Eindhoven, l'ancien fief de la société Philips qui déménage à Amsterdam et entraîne une crise sans précédent, se réinvente à travers le design (Design Academy School) et l'innovation technologique (High Tech Campus). La Maison Folie Moulins se transforme en une vaste ruche autour des ces makers, communautés de passionnés qui se réunissent pour partager leur savoir-faire, d'un FabLab et espace de co-working.

Parmi les projets qui explorent la Renaissance en tant que telle dans son versant historique et humaniste, nous ne nous attarderons pas sur la proposition de Fabrice Bousteau, à la tête de Beaux Arts magazine "Tu dois changer ta vie" au dernier étage du Tripostal. Je ne sais s'il s'applique cette injonction mais transposée dans le champ de l'art cela donne un continuum sensoriel décousu d'où émergent les oeuvres de Julien Salaud "Grotte Stellaire", Cécile Beau "Erosion" et Gilles Barbier. Ce côté new age faussement prospectif ne sert pas les artistes.

Le Palais des Beaux arts dans une lecture sans doute trop scolaire, explore le bonheur sous toutes ses formes de l'Antiquité à nos jours. Cette"Joie de vivre" se diffuse dès le hall du musée avec Niki de St Phalle et se poursuit sous le soleil avec Roy Lichtenstein, Henri Cross, Robert Delaunay et le sublime Munch "Hommes se baignant".Puis vient le temps des jeux avec Renoir, Vallotton, Picasso confrontés à Coypel, Lancret et un fascinant Chardin "Petite fille jouant au volant" des Offices de Florence. Parties de campagne, liens précèdent la section la plus pertinente je trouve sur les liesses et bals. L'on retrouve la tradition des carnavals du nord célébrés par Brueghel et Van Bredael "Fête traditionnelle à Anvers avec le géant Drunon Antigon" qui préfigure les grandes poupées chanteuses de l'actuelle parade lilloise. Les festins annoncent l'exaltation des corps et autres sensualités. Un éros gourmand qui traverse les âges. Très amusante confrontation entre la Jeune fille au repos (Louise O'Murphy) de Boucher et la même revue et corrigée par Feldmann. Dialogue entre Rodin et Mapplethorpe auquel nous sommes habitués avant que le dernier chapitre sur les rires clôture ce panorama décloisonné et innovant.

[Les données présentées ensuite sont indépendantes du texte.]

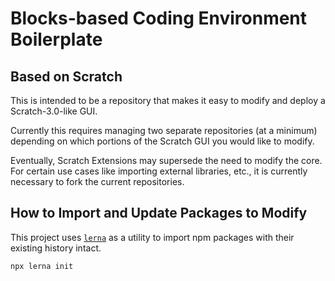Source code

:# Blocks-based Coding Environment Boilerplate

## Based on Scratch

This is intended to be a repository that makes it easy to modify and deploy a Scratch-3.0-like GUI.

Currently this requires managing two separate repositories (at a minimum) depending on which portions of the Scratch GUI you would like to modify.

Eventually, Scratch Extensions may supersede the need to modify the core. For certain use cases like importing external libraries, etc., it is currently necessary to fork the current repositories.

## How to Import and Update Packages to Modify

This project uses [`lerna`](https://github.com/lerna/lerna) as a utility to import npm packages with their existing history intact.

```
npx lerna init
```
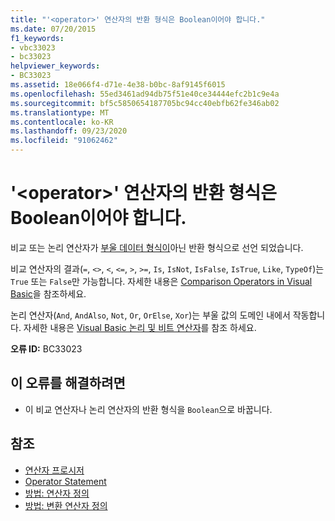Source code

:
 ```yaml
---
title: "'<operator>' 연산자의 반환 형식은 Boolean이어야 합니다."
ms.date: 07/20/2015
f1_keywords:
- vbc33023
- bc33023
helpviewer_keywords:
- BC33023
ms.assetid: 18e066f4-d71e-4e38-b0bc-8af9145f6015
ms.openlocfilehash: 55ed3461ad94db75f51e40ce34444efc2b1c9e4a
ms.sourcegitcommit: bf5c5850654187705bc94cc40ebfb62fe346ab02
ms.translationtype: MT
ms.contentlocale: ko-KR
ms.lasthandoff: 09/23/2020
ms.locfileid: "91062462"
---
```

# <a name="operator-operator-must-have-a-return-type-of-boolean"></a>'\<operator>' 연산자의 반환 형식은 Boolean이어야 합니다.

비교 또는 논리 연산자가 [부울 데이터 형식이](../language-reference/data-types/boolean-data-type.md)아닌 반환 형식으로 선언 되었습니다.  
  
 비교 연산자의 결과(`=`, `<>`, `<`, `<=`, `>`, `>=`, `Is`, `IsNot`, `IsFalse`, `IsTrue`, `Like`, `TypeOf`)는 `True` 또는 `False`만 가능합니다. 자세한 내용은 [Comparison Operators in Visual Basic](../programming-guide/language-features/operators-and-expressions/comparison-operators.md)을 참조하세요.  
  
 논리 연산자(`And`, `AndAlso`, `Not`, `Or`, `OrElse`, `Xor`)는 부울 값의 도메인 내에서 작동합니다. 자세한 내용은 [Visual Basic 논리 및 비트 연산자](../programming-guide/language-features/operators-and-expressions/logical-and-bitwise-operators.md)를 참조 하세요.  
  
 **오류 ID:** BC33023  
  
## <a name="to-correct-this-error"></a>이 오류를 해결하려면  
  
- 이 비교 연산자나 논리 연산자의 반환 형식을 `Boolean`으로 바꿉니다.  
  
## <a name="see-also"></a>참조

- [연산자 프로시저](../programming-guide/language-features/procedures/operator-procedures.md)
- [Operator Statement](../language-reference/statements/operator-statement.md)
- [방법: 연산자 정의](../programming-guide/language-features/procedures/how-to-define-an-operator.md)
- [방법: 변환 연산자 정의](../programming-guide/language-features/procedures/how-to-define-a-conversion-operator.md)
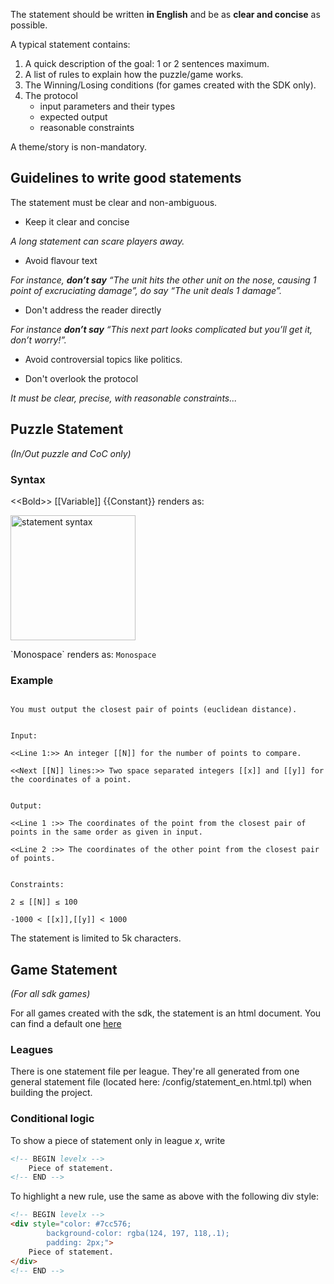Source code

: The statement should be written **in English** and be as **clear and concise** as possible.

A typical statement contains:

1. A quick description of the goal: 1 or 2 sentences maximum.
2. A list of rules to explain how the puzzle/game works.
3. The Winning/Losing conditions (for games created with the SDK only).
4. The protocol
	- input parameters and their types
	- expected output
	- reasonable constraints

A theme/story is non-mandatory.

## <a name="guidelines"></a> Guidelines to write good statements

The statement must be clear and non-ambiguous.

- Keep it clear and concise

_A long statement can scare players away._

- Avoid flavour text

_For instance, **don’t say** “The unit hits the other unit on the nose, causing 1 point of excruciating damage”, do say “The unit deals 1 damage”._

- Don't address the reader directly

_For instance **don’t say** “This next part looks complicated but you’ll get it, don’t worry!”._

- Avoid controversial topics like politics.

- Don't overlook the protocol

_It must be clear, precise, with reasonable constraints..._

## <a name="puzzle-statement"></a> Puzzle Statement
_(In/Out puzzle and CoC only)_

### Syntax

\<\<Bold\>\> [[Variable]] {{Constant}} renders as:

<img src="https://admin.codingame.com/servlet/fileservlet?id=2208548269998" alt="statement syntax" width="200"/>

\`Monospace\` renders as: `Monospace`

### Example

```Goal:

You must output the closest pair of points (euclidean distance).


Input:

<<Line 1:>> An integer [[N]] for the number of points to compare.

<<Next [[N]] lines:>> Two space separated integers [[x]] and [[y]] for the coordinates of a point.


Output:

<<Line 1 :>> The coordinates of the point from the closest pair of points in the same order as given in input.

<<Line 2 :>> The coordinates of the other point from the closest pair of points.


Constraints:

2 ≤ [[N]] ≤ 100

-1000 < [[x]],[[y]] < 1000
```

The statement is limited to 5k characters.

## Game Statement
_(For all sdk games)_

For all games created with the sdk, the statement is an html document. You can find a default one [here](https://github.com/CodinGame/game-skeleton/blob/master/config/statement_en.html)

### Leagues

There is one statement file per league. They're all generated from one general statement file (located here: /config/statement_en.html.tpl) when building the project.

### Conditional logic

To show a piece of statement only in league _x_, write

```html
<!-- BEGIN levelx -->
	Piece of statement.
<!-- END -->
```

To highlight a new rule, use the same as above with the following div style:

```html
<!-- BEGIN levelx -->
<div style="color: #7cc576;
        background-color: rgba(124, 197, 118,.1);
        padding: 2px;">
    Piece of statement.
</div>
<!-- END -->
```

La proposition plus aboutie se déroule au LaM à Villeneuve d'Ascq. Marc Donnadieu et Sophie Levy les commissaires de "Là où commence le jour" nous invitent à une odyssée du crépuscule à l'aube, un rêve éveillé où il est question de reconnaissance,d'émancipation,d'être au monde. Curiositas, talismans, muses et prêtresses nous guident sur le chemin de la révélation ponctué de plus de 130 oeuvres (installations, videos, peintures, photographies) qui dialoguent avec une sélection de livres, estampes et dessins du Moyen Age et de la Renaissance. Laurent Grasso, Bill Viola, Giuseppe Penone, Gina Pane, Albert Dûrer mais aussi Evariste Richer, Laurent Pernot ou Melik Ohanian des signatures confirmées ou plus émergentes dans des rapprochements formels très subtils. Une Renaissance intérieure que chacun est habitué à vivre le temps de cette parenthèse à part.

En parallèle, Nicolas Wilmouth à La Corderie de Marcq-en-Bareuil avec ses portraits ou natures mortes photographiques nous plonge dans la peinture du XVIIè siècle avec volupté, tandis que Julien Salaud poursuit ses hybridations magiques dans la Chapelle de la maison folie de l'hospice d'Havré avec "Légende d'automne".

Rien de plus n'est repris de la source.